Unbalanced instabilities of rapidly rotating stratified shear flows

The linear stability of a rotating, stratified, inviscid horizontal plane Couette flow in a channel is studied in the limit of strong rotation and stratification. An energy argument is used to show that unstable perturbations must have large wavenumbers. This motivates the use of a WKB-approach which, in the first instance, provides an approximation for the dispersion relation of the various waves that can propagate in the flow. These are Kelvin waves, trapped near the channel walls, and inertia-gravity waves with or without turning points. Although, the wave phase speeds are found to be real to all algebraic orders in the Rossby number, we establish that the flow, whether cyclonic or anticyclonic, is unconditionally unstable.

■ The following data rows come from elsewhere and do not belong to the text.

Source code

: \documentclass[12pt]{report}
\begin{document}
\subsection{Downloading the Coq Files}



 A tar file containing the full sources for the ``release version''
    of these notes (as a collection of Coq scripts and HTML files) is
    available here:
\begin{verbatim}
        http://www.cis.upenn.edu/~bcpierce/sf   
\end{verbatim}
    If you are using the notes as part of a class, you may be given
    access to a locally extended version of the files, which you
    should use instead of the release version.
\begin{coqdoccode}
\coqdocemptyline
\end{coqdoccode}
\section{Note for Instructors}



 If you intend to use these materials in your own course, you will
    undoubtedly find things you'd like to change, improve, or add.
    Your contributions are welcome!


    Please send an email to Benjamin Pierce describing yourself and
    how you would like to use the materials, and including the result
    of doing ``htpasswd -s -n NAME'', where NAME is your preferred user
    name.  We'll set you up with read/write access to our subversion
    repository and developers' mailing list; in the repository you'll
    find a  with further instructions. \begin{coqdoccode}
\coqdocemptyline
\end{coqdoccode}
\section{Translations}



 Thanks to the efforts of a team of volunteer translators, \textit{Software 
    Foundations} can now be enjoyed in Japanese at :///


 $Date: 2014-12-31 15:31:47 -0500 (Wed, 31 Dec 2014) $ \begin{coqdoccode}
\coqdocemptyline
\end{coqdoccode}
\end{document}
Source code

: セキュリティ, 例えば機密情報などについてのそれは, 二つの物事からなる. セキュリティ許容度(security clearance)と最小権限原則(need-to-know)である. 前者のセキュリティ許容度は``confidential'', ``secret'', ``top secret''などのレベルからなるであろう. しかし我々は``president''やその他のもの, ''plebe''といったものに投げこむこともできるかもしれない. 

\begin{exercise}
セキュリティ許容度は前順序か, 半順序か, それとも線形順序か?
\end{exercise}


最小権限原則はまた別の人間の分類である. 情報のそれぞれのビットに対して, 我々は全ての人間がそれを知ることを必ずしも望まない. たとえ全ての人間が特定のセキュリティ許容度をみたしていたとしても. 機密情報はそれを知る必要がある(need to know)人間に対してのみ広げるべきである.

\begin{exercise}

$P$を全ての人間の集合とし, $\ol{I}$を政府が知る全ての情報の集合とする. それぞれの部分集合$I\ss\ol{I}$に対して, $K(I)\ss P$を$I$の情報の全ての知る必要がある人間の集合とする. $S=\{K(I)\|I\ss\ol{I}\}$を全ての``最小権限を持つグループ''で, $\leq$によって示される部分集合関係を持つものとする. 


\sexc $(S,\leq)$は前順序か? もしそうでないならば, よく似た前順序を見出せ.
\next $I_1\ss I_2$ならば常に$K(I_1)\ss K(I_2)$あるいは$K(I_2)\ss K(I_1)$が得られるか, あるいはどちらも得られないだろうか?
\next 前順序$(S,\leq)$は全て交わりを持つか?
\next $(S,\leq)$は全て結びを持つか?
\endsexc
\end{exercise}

This is the result of linear resonances between waves with oppositely signed wave momenta. We derive asymptotic estimates for the instability growth rates, which are exponentially small in the Rossby number, and confirm them by numerical computations. Our results, which extend those of Kushner et al (1998) and Yavneh et al (2001), highlight the limitations of the so-called balanced models, widely used in geophysical fluid dynamics, which filter out Kelvin and inertia-gravity waves and hence predict the stability of the Couette flow. They are also relevant to the stability of Taylor-Couette flows and of astrophysical accretion discs.